• What you have to do: Pull every line with "about" from the data.

• Stored data entries:
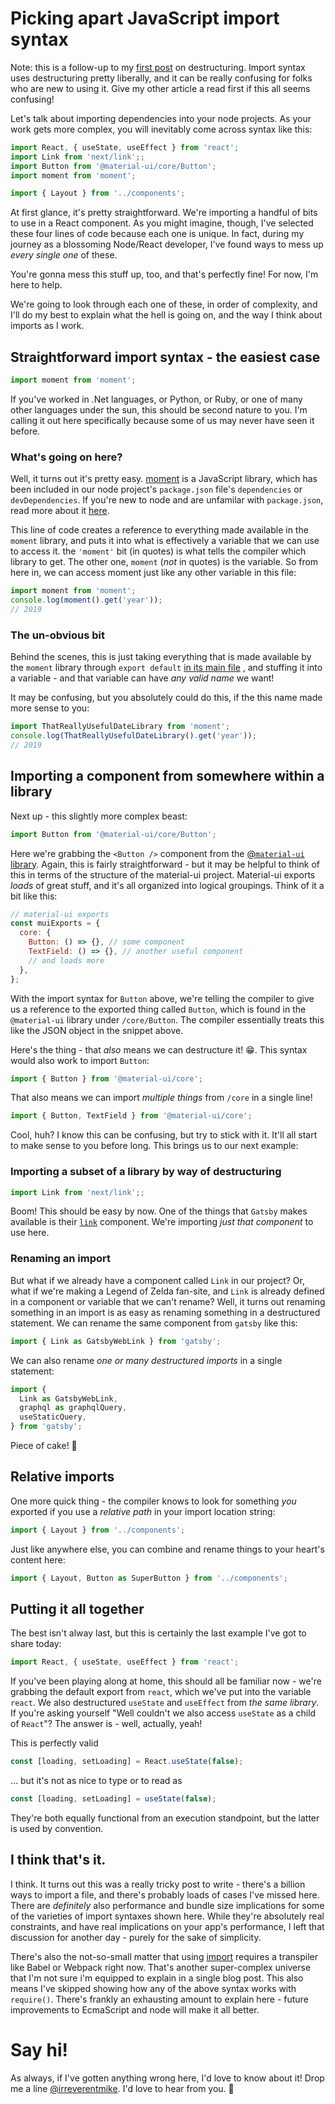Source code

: # Picking apart JavaScript import syntax

Note: this is a follow-up to my [first post](https://mikebifulco.com/deconfusing-javascript-destructuring-syntax) on destructuring. Import syntax uses destructuring pretty liberally, and it can be really confusing for folks who are new to using it. Give my other article a read first if this all seems confusing!

Let's talk about importing dependencies into your node projects. As your work gets more complex, you will inevitably come across syntax like this:

```javascript
import React, { useState, useEffect } from 'react';
import Link from 'next/link';;
import Button from '@material-ui/core/Button';
import moment from 'moment';

import { Layout } from '../components';
```

At first glance, it's pretty straightforward. We're importing a handful of bits to use in a React component. As you might imagine, though, I've selected these four lines of code because each one is unique. In fact, during my journey as a blossoming Node/React developer, I've found ways to mess up _every single one_ of these.

You're gonna mess this stuff up, too, and that's perfectly fine! For now, I'm here to help.

We're going to look through each one of these, in order of complexity, and I'll do my best to explain what the hell is going on, and the way I think about imports as I work.

## Straightforward import syntax - the easiest case

```javascript
import moment from 'moment';
```

If you've worked in .Net languages, or Python, or Ruby, or one of many other languages under the sun, this should be second nature to you. I'm calling it out here specifically because some of us may never have seen it before.

### What's going on here?

Well, it turns out it's pretty easy. [moment](https://www.npmjs.com/package/moment) is a JavaScript library, which has been included in our node project's `package.json` file's `dependencies` or `devDependencies`. If you're new to node and are unfamilar with `package.json`, read more about it [here](https://nodesource.com/blog/the-basics-of-package-json-in-node-js-and-npm/).

This line of code creates a reference to everything made available in the `moment` library, and puts it into what is effectively a variable that we can use to access it. the `'moment'` bit (in quotes) is what tells the compiler which library to get. The other one, `moment` (_not_ in quotes) is the variable. So from here in, we can access moment just like any other variable in this file:

```javascript
import moment from 'moment';
console.log(moment().get('year'));
// 2019
```

### The un-obvious bit

Behind the scenes, this is just taking everything that is made available by the `moment` library through `export default` [in its main file](https://github.com/moment/moment/blob/develop/src/moment.js#L95) , and stuffing it into a variable - and that variable can have _any valid name_ we want!

It may be confusing, but you absolutely could do this, if the this name made more sense to you:

```javascript
import ThatReallyUsefulDateLibrary from 'moment';
console.log(ThatReallyUsefulDateLibrary().get('year'));
// 2019
```

## Importing a component from somewhere within a library

Next up - this slightly more complex beast:

```javascript
import Button from '@material-ui/core/Button';
```

Here we're grabbing the `<Button />` component from the [@`material-ui` library](<[https://material-ui.com](https://material-ui.com/)>). Again, this is fairly straightforward - but it may be helpful to think of this in terms of the structure of the material-ui project. Material-ui exports _loads_ of great stuff, and it's all organized into logical groupings. Think of it a bit like this:

```javascript
// material-ui exports
const muiExports = {
  core: {
    Button: () => {}, // some component
    TextField: () => {}, // another useful component
    // and loads more
  },
};
```

With the import syntax for `Button` above, we're telling the compiler to give us a reference to the exported thing called `Button`, which is found in the `@material-ui` library under `/core/Button`. The compiler essentially treats this like the JSON object in the snippet above.

Here's the thing - that _also_ means we can destructure it! 😁. This syntax would also work to import `Button`:

```javascript
import { Button } from '@material-ui/core';
```

That also means we can import _multiple things_ from `/core` in a single line!

```javascript
import { Button, TextField } from '@material-ui/core';
```

Cool, huh? I know this can be confusing, but try to stick with it. It'll all start to make sense to you before long. This brings us to our next example:

### Importing a subset of a library by way of destructuring

```javascript
import Link from 'next/link';;
```

Boom! This should be easy by now. One of the things that `Gatsby` makes available is their [`link`](https://www.gatsbyjs.org/docs/gatsby-link/) component. We're importing _just that component_ to use here.

### Renaming an import

But what if we already have a component called `Link` in our project? Or, what if we're making a Legend of Zelda fan-site, and `Link` is already defined in a component or variable that we can't rename? Well, it turns out renaming something in an import is as easy as renaming something in a destructured statement. We can rename the same component from `gatsby` like this:

```javascript
import { Link as GatsbyWebLink } from 'gatsby';
```

We can also rename _one or many destructured imports_ in a single statement:

```javascript
import {
  Link as GatsbyWebLink,
  graphql as graphqlQuery,
  useStaticQuery,
} from 'gatsby';
```

Piece of cake! 🍰

## Relative imports

One more quick thing - the compiler knows to look for something _you_ exported if you use a _relative path_ in your import location string:

```javascript
import { Layout } from '../components';
```

Just like anywhere else, you can combine and rename things to your heart's content here:

```javascript
import { Layout, Button as SuperButton } from '../components';
```

## Putting it all together

The best isn't alway last, but this is certainly the last example I've got to share today:

```javascript
import React, { useState, useEffect } from 'react';
```

If you've been playing along at home, this should all be familiar now - we're grabbing the default export from `react`, which we've put into the variable `react`. We also destructured `useState` and `useEffect` from _the same library_. If you're asking yourself "Well couldn't we also access `useState` as a child of `React`"? The answer is - well, actually, yeah!

This is perfectly valid

```javascript
const [loading, setLoading] = React.useState(false);
```

… but it's not as nice to type or to read as

```javascript
const [loading, setLoading] = useState(false);
```

They're both equally functional from an execution standpoint, but the latter is used by convention.

## I think that's it.

I think. It turns out this was a really tricky post to write - there's a billion ways to import a file, and there's probably loads of cases I've missed here. There are _definitely_ also performance and bundle size implications for some of the varieties of import syntaxes shown here. While they're absolutely real constraints, and have real implications on your app's performance, I left that discussion for another day - purely for the sake of simplicity.

There's also the not-so-small matter that using [import](https://caniuse.com/#feat=imports) requires a transpiler like Babel or Webpack right now. That's another super-complex universe that I'm not sure i'm equipped to explain in a single blog post. This also means I've skipped showing how any of the above syntax works with `require()`. There's frankly an exhausting amount to explain here - future improvements to EcmaScript and node will make it all better.

# Say hi!

As always, if I've gotten anything wrong here, I'd love to know about it! Drop me a line [@irreverentmike](https://twitter.com/irreverentmike). I'd love to hear from you. 👋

• Answer to the exercise:
Let's talk about importing dependencies into your node projects. As your work gets more complex, you will inevitably come across syntax like this:
We're going to look through each one of these, in order of complexity, and I'll do my best to explain what the hell is going on, and the way I think about imports as I work.
Well, it turns out it's pretty easy. [moment](https://www.npmjs.com/package/moment) is a JavaScript library, which has been included in our node project's `package.json` file's `dependencies` or `devDependencies`. If you're new to node and are unfamilar with `package.json`, read more about it [here](https://nodesource.com/blog/the-basics-of-package-json-in-node-js-and-npm/).
As always, if I've gotten anything wrong here, I'd love to know about it! Drop me a line [@irreverentmike](https://twitter.com/irreverentmike). I'd love to hear from you. 👋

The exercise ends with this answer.